Two cancer centres in the United Kingdom have published retrospective analyses and have shown similar outcomes from both the modalities of treatment. Munroe et al showed overall survival at 10 years was 21.6% for radiotherapy against 24.1% for surgery for MIBC [16]. Likewise, Kotwal et al reported overall 5-year survival rates for primary radical radiotherapy and radical cystectomy at 34.6% and 41.3% , respectively. In this study, five year cause specific survival rates (CSS) for radiotherapy and radical cystectomy group were 56.8% and 53.4% , respectively. The difference was not statistically significant.
A case controlled study published this year also showed similar outcomes from surgery and chemoradiotherapy for MIBC [17]. Thirty three patients who were treated with chemoradiotherapy due to poor fitness for surgery were matched with patients with similar age that underwent radical cystectomy in the same year.
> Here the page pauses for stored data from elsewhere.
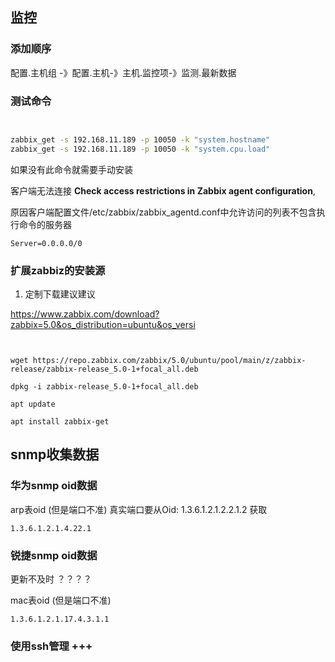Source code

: 



## 监控

### 添加顺序

配置.主机组 -》配置.主机-》主机.监控项-》监测.最新数据



### 测试命令

```cmd


zabbix_get -s 192.168.11.189 -p 10050 -k "system.hostname"
zabbix_get -s 192.168.11.189 -p 10050 -k "system.cpu.load"


```

如果没有此命令就需要手动安装

客户端无法连接 **Check access restrictions in Zabbix agent configuration**,

原因客户端配置文件/etc/zabbix/zabbix_agentd.conf中允许访问的列表不包含执行命令的服务器

```
Server=0.0.0.0/0

```



### 扩展zabbiz的安装源

1. 定制下载建议建议

https://www.zabbix.com/download?zabbix=5.0&os_distribution=ubuntu&os_versi

```


wget https://repo.zabbix.com/zabbix/5.0/ubuntu/pool/main/z/zabbix-release/zabbix-release_5.0-1+focal_all.deb

dpkg -i zabbix-release_5.0-1+focal_all.deb

apt update

apt install zabbix-get

```

##  snmp收集数据

### 华为snmp oid数据

arp表oid   (但是端口不准)  真实端口要从Oid:   1.3.6.1.2.1.2.2.1.2 获取

```
1.3.6.1.2.1.4.22.1
```



### 锐捷snmp oid数据

更新不及时 ？？？？

mac表oid   (但是端口不准)

```
1.3.6.1.2.1.17.4.3.1.1
```





### 使用ssh管理 +++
Five year disease free survival after surgery and chemoradiotherapy was 63.2% and 54% respectively. Fiver year overall survival was 54.8% and 56.6% after surgery and chemoradiotherapy respectively.
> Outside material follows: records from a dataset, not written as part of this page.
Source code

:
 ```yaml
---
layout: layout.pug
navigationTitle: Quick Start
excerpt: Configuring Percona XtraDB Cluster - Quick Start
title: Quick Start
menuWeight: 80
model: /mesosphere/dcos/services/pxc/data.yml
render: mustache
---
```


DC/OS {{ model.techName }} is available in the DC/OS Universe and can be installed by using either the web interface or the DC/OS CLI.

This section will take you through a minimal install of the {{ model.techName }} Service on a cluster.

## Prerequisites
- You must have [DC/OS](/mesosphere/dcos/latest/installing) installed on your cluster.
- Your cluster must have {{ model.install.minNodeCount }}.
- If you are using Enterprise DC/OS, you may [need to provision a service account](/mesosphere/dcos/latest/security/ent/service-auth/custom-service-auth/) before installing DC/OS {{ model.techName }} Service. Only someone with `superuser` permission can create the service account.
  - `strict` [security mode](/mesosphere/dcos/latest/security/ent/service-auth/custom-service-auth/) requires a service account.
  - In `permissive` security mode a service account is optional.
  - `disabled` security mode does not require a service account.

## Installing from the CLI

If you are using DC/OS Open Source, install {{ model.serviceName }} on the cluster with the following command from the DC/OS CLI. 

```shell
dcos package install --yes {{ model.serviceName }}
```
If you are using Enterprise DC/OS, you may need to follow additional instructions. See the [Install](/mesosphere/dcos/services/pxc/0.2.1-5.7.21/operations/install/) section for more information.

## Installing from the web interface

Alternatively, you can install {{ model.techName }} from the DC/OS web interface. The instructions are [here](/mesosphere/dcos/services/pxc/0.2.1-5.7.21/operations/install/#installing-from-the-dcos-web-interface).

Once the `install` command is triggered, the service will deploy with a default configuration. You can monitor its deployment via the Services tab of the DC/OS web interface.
The two largest randomised controlled trials investigating the benefit of addition of radiosensitiser to radical radiotherapy as the definitive treatment for MIBC demonstrated overall survival of 48% 5 year survival [BC2001 (Bladder Cancer 2001)] [18] and 59% 3 year survival [BCON (Bladder Carbogen Nicotinamide)] [19]. Other randomised trials investigating inclusion of pelvic nodes in node negative patients and partial bladder radiotherapy with escalated dose also showed similar survival of 53% and 58% [21, 39, 41]. These trials had bladder preservation rates of 50 to 85% .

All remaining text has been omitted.